10) Redemption of Promotional Vouchers 10.1 Vouchers issued free of charge by the seller within the scope of promotional campaigns with a certain validity period and which cannot be purchased by the customer (hereinafter referred to as "Promotional Vouchers") can only be redeemed in the seller's online shop and only during the specified period. 10.2 Certain products may be excluded from the voucher campaign if such a restriction arises from the content of the promotional voucher. 10.3 Promotional vouchers can only be redeemed before completing the order process. Subsequent offsetting is not possible. 10.4 Only one promotional voucher can be redeemed per order. 10.5 The order value must at least equal the amount of the promotional voucher. Any remaining balance will not be reimbursed by the seller. 10.6 If the value of the promotional voucher is insufficient to cover the order, one of the other payment methods offered by the seller may be chosen to pay the difference. 10.7 The credit balance of a promotional voucher is neither paid out in cash nor does it bear interest. 10.8 The promotional voucher will not be refunded if the customer returns goods fully or partially paid for with the promotional voucher within the scope of their statutory right of withdrawal. 10.9 The promotional voucher is intended only for use by the person named on it. The transfer of the promotional voucher to third parties is excluded. The seller is entitled but not obligated to verify the material entitlement of the respective voucher holder.
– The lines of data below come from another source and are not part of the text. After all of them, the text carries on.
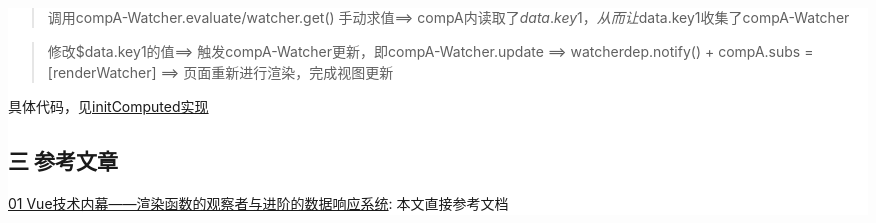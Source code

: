 > 调用compA-Watcher.evaluate/watcher.get() 手动求值==> compA内读取了$data.key1，从而让$data.key1收集了compA-Watcher

> 修改$data.key1的值==> 触发compA-Watcher更新，即compA-Watcher.update ==> watcherdep.notify() + compA.subs = [renderWatcher] ==> 页面重新进行渲染，完成视图更新

具体代码，见[initComputed实现](./code/instance/state.js)


## 三 参考文章

[01 Vue技术内幕——渲染函数的观察者与进阶的数据响应系统](http://caibaojian.com/vue-design/art/8vue-reactive-dep-watch.html): 本文直接参考文档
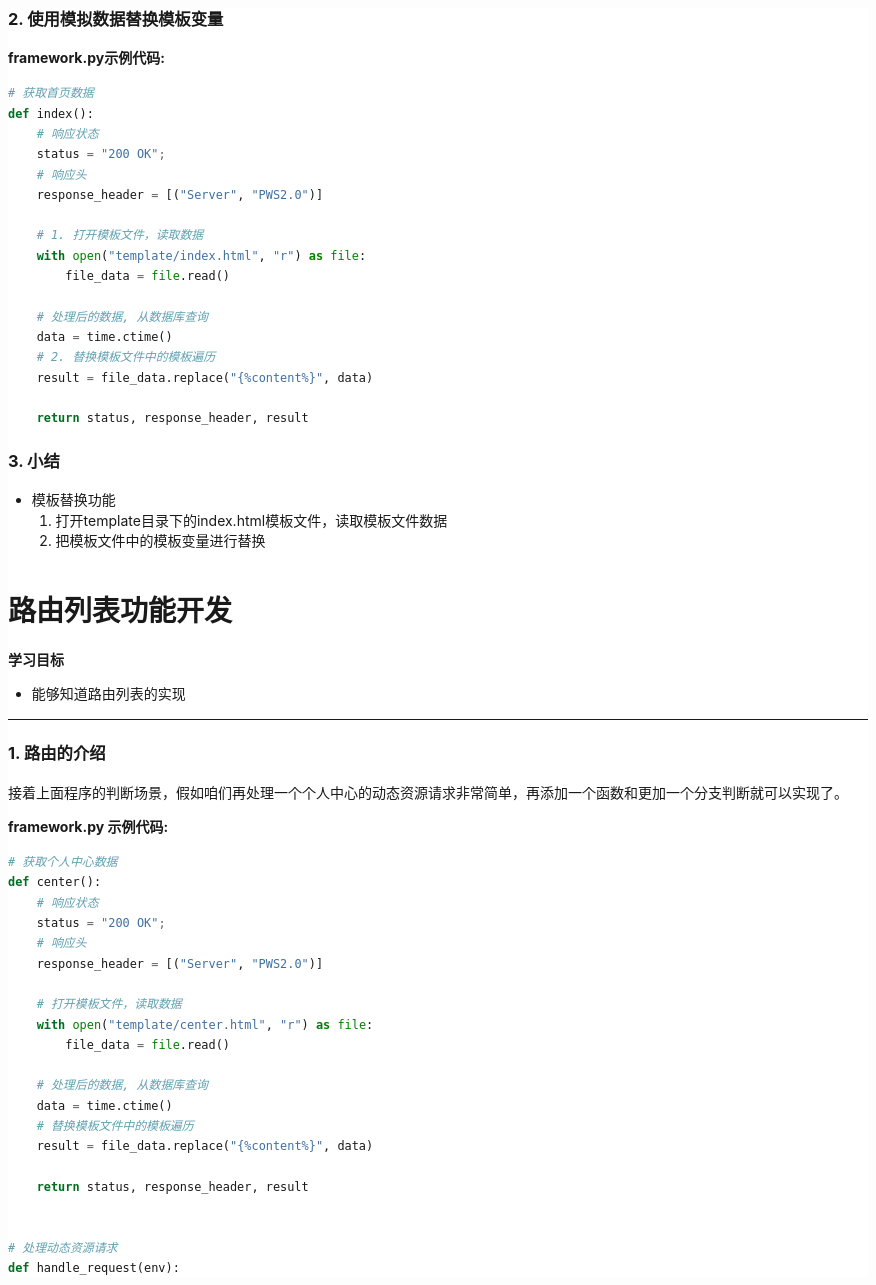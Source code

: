 ### 2. 使用模拟数据替换模板变量

**framework.py示例代码:**

```py
# 获取首页数据
def index():
    # 响应状态
    status = "200 OK";
    # 响应头
    response_header = [("Server", "PWS2.0")]

    # 1. 打开模板文件，读取数据
    with open("template/index.html", "r") as file:
        file_data = file.read()

    # 处理后的数据, 从数据库查询
    data = time.ctime()
    # 2. 替换模板文件中的模板遍历
    result = file_data.replace("{%content%}", data)

    return status, response_header, result
```

### 3. 小结

- 模板替换功能
  1. 打开template目录下的index.html模板文件，读取模板文件数据
  2. 把模板文件中的模板变量进行替换

# 路由列表功能开发

**学习目标**

- 能够知道路由列表的实现

------

### 1. 路由的介绍

接着上面程序的判断场景，假如咱们再处理一个个人中心的动态资源请求非常简单，再添加一个函数和更加一个分支判断就可以实现了。

**framework.py 示例代码:**

```py
# 获取个人中心数据
def center():
    # 响应状态
    status = "200 OK";
    # 响应头
    response_header = [("Server", "PWS2.0")]

    # 打开模板文件，读取数据
    with open("template/center.html", "r") as file:
        file_data = file.read()

    # 处理后的数据, 从数据库查询
    data = time.ctime()
    # 替换模板文件中的模板遍历
    result = file_data.replace("{%content%}", data)

    return status, response_header, result


# 处理动态资源请求
def handle_request(env):
```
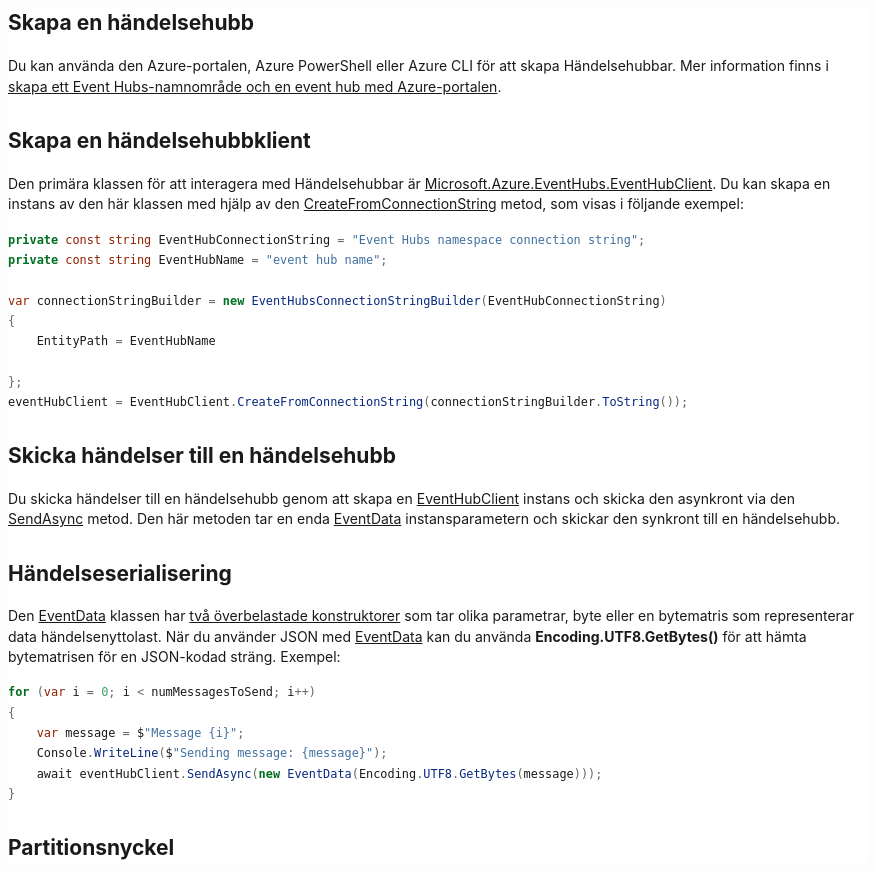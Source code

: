 ## <a name="create-an-event-hub"></a>Skapa en händelsehubb

Du kan använda den Azure-portalen, Azure PowerShell eller Azure CLI för att skapa Händelsehubbar. Mer information finns i [skapa ett Event Hubs-namnområde och en event hub med Azure-portalen](event-hubs-create.md).

## <a name="create-an-event-hubs-client"></a>Skapa en händelsehubbklient

Den primära klassen för att interagera med Händelsehubbar är [Microsoft.Azure.EventHubs.EventHubClient][EventHubClient]. Du kan skapa en instans av den här klassen med hjälp av den [CreateFromConnectionString](/dotnet/api/microsoft.azure.eventhubs.eventhubclient.createfromconnectionstring) metod, som visas i följande exempel:

```csharp
private const string EventHubConnectionString = "Event Hubs namespace connection string";
private const string EventHubName = "event hub name";

var connectionStringBuilder = new EventHubsConnectionStringBuilder(EventHubConnectionString)
{
    EntityPath = EventHubName

};
eventHubClient = EventHubClient.CreateFromConnectionString(connectionStringBuilder.ToString());
```

## <a name="send-events-to-an-event-hub"></a>Skicka händelser till en händelsehubb

Du skicka händelser till en händelsehubb genom att skapa en [EventHubClient][] instans och skicka den asynkront via den [SendAsync](/dotnet/api/microsoft.azure.eventhubs.eventhubclient.sendasync) metod. Den här metoden tar en enda [EventData][] instansparametern och skickar den synkront till en händelsehubb.

## <a name="event-serialization"></a>Händelseserialisering

Den [EventData][] klassen har [två överbelastade konstruktorer](/dotnet/api/microsoft.azure.eventhubs.eventdata.-ctor) som tar olika parametrar, byte eller en bytematris som representerar data händelsenyttolast. När du använder JSON med [EventData][] kan du använda **Encoding.UTF8.GetBytes()** för att hämta bytematrisen för en JSON-kodad sträng. Exempel:

```csharp
for (var i = 0; i < numMessagesToSend; i++)
{
    var message = $"Message {i}";
    Console.WriteLine($"Sending message: {message}");
    await eventHubClient.SendAsync(new EventData(Encoding.UTF8.GetBytes(message)));
}
```

## <a name="partition-key"></a>Partitionsnyckel


[NamespaceManager]: /dotnet/api/microsoft.servicebus.namespacemanager
[EventHubClient]: /dotnet/api/microsoft.azure.eventhubs.eventhubclient
[EventData]: /dotnet/api/microsoft.azure.eventhubs.eventdata
[CreateEventHubIfNotExists]: /dotnet/api/microsoft.servicebus.namespacemanager.createeventhubifnotexists
[PartitionKey]: /dotnet/api/microsoft.servicebus.messaging.eventdata#Microsoft_ServiceBus_Messaging_EventData_PartitionKey
[EventProcessorHost]: /dotnet/api/microsoft.azure.eventhubs.processor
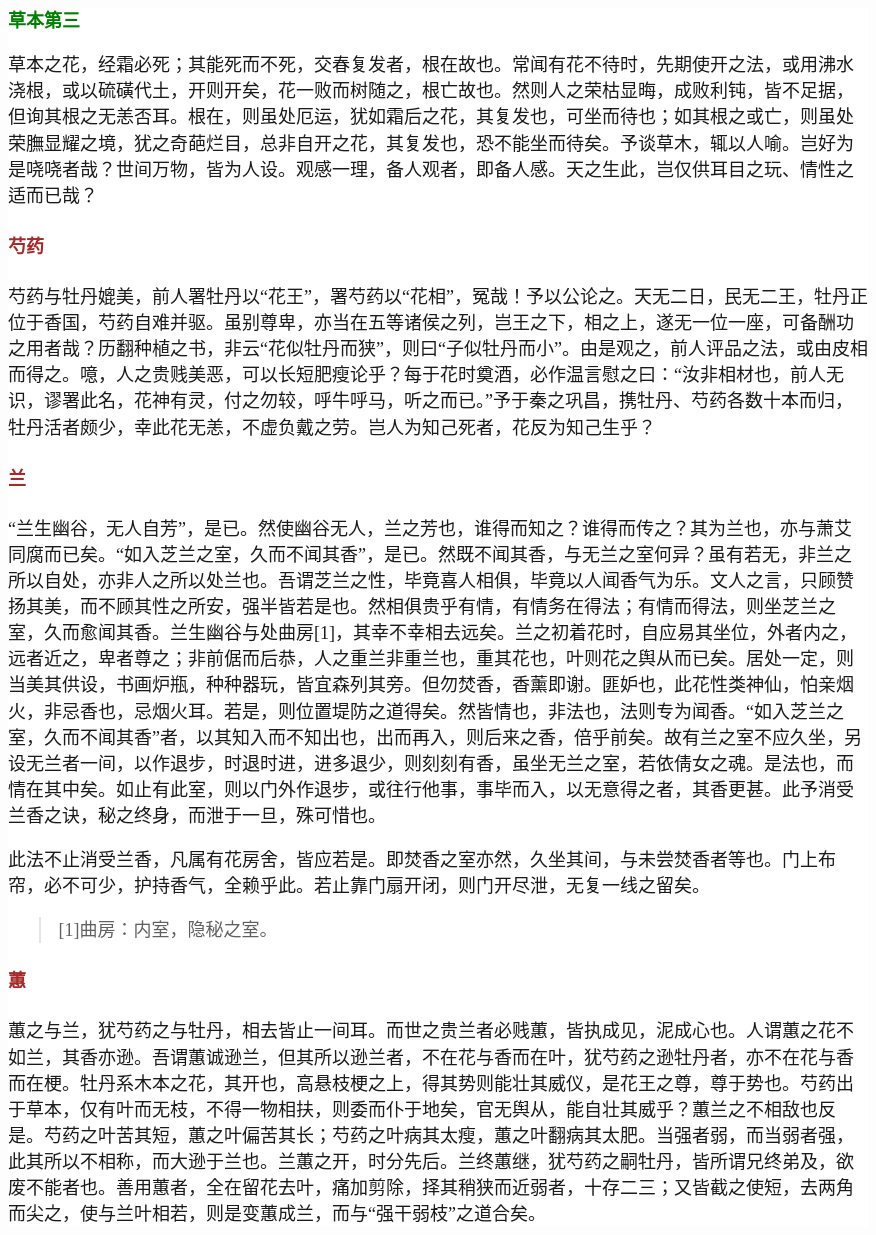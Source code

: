 <style type="text/css">
    h3{color:green;}
    h4{color:brown;}
    *{font-family: "楷体";font-size: 18px;}
    .markdown-body blockquote{color:#d11;}
    green{color:green;}
    greenbold{color:green;font-weight: bold}
    blue{color:blue;}
    red{color:red;}
    redbold{color:red;font-weight: bold}
    cyan{color:cyan;}
    purple{color:purple;}
    .bold{font-weight: bold;}
    .eightteen{font-size:18px;}
    .twenty{font-size:20px;}
</style>
### 草本第三


草本之花，经霜必死；其能死而不死，交春复发者，根在故也。常闻有花不待时，先期使开之法，或用沸水浇根，或以硫磺代土，开则开矣，花一败而树随之，根亡故也。然则人之荣枯显晦，成败利钝，皆不足据，但询其根之无恙否耳。根在，则虽处厄运，犹如霜后之花，其复发也，可坐而待也；如其根之或亡，则虽处荣膴显耀之境，犹之奇葩烂目，总非自开之花，其复发也，恐不能坐而待矣。予谈草木，辄以人喻。岂好为是哓哓者哉？世间万物，皆为人设。观感一理，备人观者，即备人感。天之生此，岂仅供耳目之玩、情性之适而已哉？





#### 芍药


芍药与牡丹媲美，前人署牡丹以“花王”，署芍药以“花相”，冤哉！予以公论之。天无二日，民无二王，牡丹正位于香国，芍药自难并驱。虽别尊卑，亦当在五等诸侯之列，岂王之下，相之上，遂无一位一座，可备酬功之用者哉？历翻种植之书，非云“花似牡丹而狭”，则曰“子似牡丹而小”。由是观之，前人评品之法，或由皮相而得之。噫，人之贵贱美恶，可以长短肥瘦论乎？每于花时奠酒，必作温言慰之曰：“汝非相材也，前人无识，谬署此名，花神有灵，付之勿较，呼牛呼马，听之而已。”予于秦之巩昌，携牡丹、芍药各数十本而归，牡丹活者颇少，幸此花无恙，不虚负戴之劳。岂人为知己死者，花反为知己生乎？





#### 兰


“兰生幽谷，无人自芳”，是已。然使幽谷无人，兰之芳也，谁得而知之？谁得而传之？其为兰也，亦与萧艾同腐而已矣。“如入芝兰之室，久而不闻其香”，是已。然既不闻其香，与无兰之室何异？虽有若无，非兰之所以自处，亦非人之所以处兰也。吾谓芝兰之性，毕竟喜人相俱，毕竟以人闻香气为乐。文人之言，只顾赞扬其美，而不顾其性之所安，强半皆若是也。然相俱贵乎有情，有情务在得法；有情而得法，则坐芝兰之室，久而愈闻其香。兰生幽谷与处曲房[1]，其幸不幸相去远矣。兰之初着花时，自应易其坐位，外者内之，远者近之，卑者尊之；非前倨而后恭，人之重兰非重兰也，重其花也，叶则花之舆从而已矣。居处一定，则当美其供设，书画炉瓶，种种器玩，皆宜森列其旁。但勿焚香，香薰即谢。匪妒也，此花性类神仙，怕亲烟火，非忌香也，忌烟火耳。若是，则位置堤防之道得矣。然皆情也，非法也，法则专为闻香。“如入芝兰之室，久而不闻其香”者，以其知入而不知出也，出而再入，则后来之香，倍乎前矣。故有兰之室不应久坐，另设无兰者一间，以作退步，时退时进，进多退少，则刻刻有香，虽坐无兰之室，若依倩女之魂。是法也，而情在其中矣。如止有此室，则以门外作退步，或往行他事，事毕而入，以无意得之者，其香更甚。此予消受兰香之诀，秘之终身，而泄于一旦，殊可惜也。

此法不止消受兰香，凡属有花房舍，皆应若是。即焚香之室亦然，久坐其间，与未尝焚香者等也。门上布帘，必不可少，护持香气，全赖乎此。若止靠门扇开闭，则门开尽泄，无复一线之留矣。

> [1]曲房：内室，隐秘之室。





#### 蕙


蕙之与兰，犹芍药之与牡丹，相去皆止一间耳。而世之贵兰者必贱蕙，皆执成见，泥成心也。人谓蕙之花不如兰，其香亦逊。吾谓蕙诚逊兰，但其所以逊兰者，不在花与香而在叶，犹芍药之逊牡丹者，亦不在花与香而在梗。牡丹系木本之花，其开也，高悬枝梗之上，得其势则能壮其威仪，是花王之尊，尊于势也。芍药出于草本，仅有叶而无枝，不得一物相扶，则委而仆于地矣，官无舆从，能自壮其威乎？蕙兰之不相敌也反是。芍药之叶苦其短，蕙之叶偏苦其长；芍药之叶病其太瘦，蕙之叶翻病其太肥。当强者弱，而当弱者强，此其所以不相称，而大逊于兰也。兰蕙之开，时分先后。兰终蕙继，犹芍药之嗣牡丹，皆所谓兄终弟及，欲废不能者也。善用蕙者，全在留花去叶，痛加剪除，择其稍狭而近弱者，十存二三；又皆截之使短，去两角而尖之，使与兰叶相若，则是变蕙成兰，而与“强干弱枝”之道合矣。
11) Redemption of Gift Vouchers 11.1 Vouchers that can be purchased in the seller's online shop (hereinafter referred to as "Gift Vouchers") can only be redeemed in the seller's online shop unless otherwise stated on the voucher. 11.2 Gift vouchers and remaining credit balances of gift vouchers can be redeemed until the end of the third year after the year of the voucher purchase. Remaining balances will be credited to the customer until the expiry date. 11.3 Gift vouchers can only be redeemed before completing the order process. Subsequent offsetting is not possible. 11.4 Only one gift voucher can be redeemed per order. 11.5 Gift vouchers can only be used for purchasing goods and not for purchasing additional gift vouchers. 11.6 If the value of the gift voucher is insufficient to cover the order, one of the other payment methods offered by the seller may be chosen to pay the difference. 11.7 The credit balance of a gift voucher is neither paid out in cash nor does it bear interest. 11.8 Gift vouchers are transferable. The seller may perform with discharging effect to the respective voucher holder who redeems the gift voucher in the seller's online shop. This does not apply if the seller has knowledge or grossly negligent ignorance of the ineligibility, legal incapacity, or lack of representation authorization of the respective holder.

12) Applicable Law The law of the Federal Republic of Germany applies to all legal relationships between the parties, excluding the laws governing the international sale of movable goods. For consumers, this choice of law applies only insofar as it does not remove the protection afforded by mandatory provisions of the law of the state in which the consumer has their habitual residence.

13) Alternative Dispute Resolution The seller is neither obliged nor willing to participate in dispute resolution proceedings before a consumer arbitration board.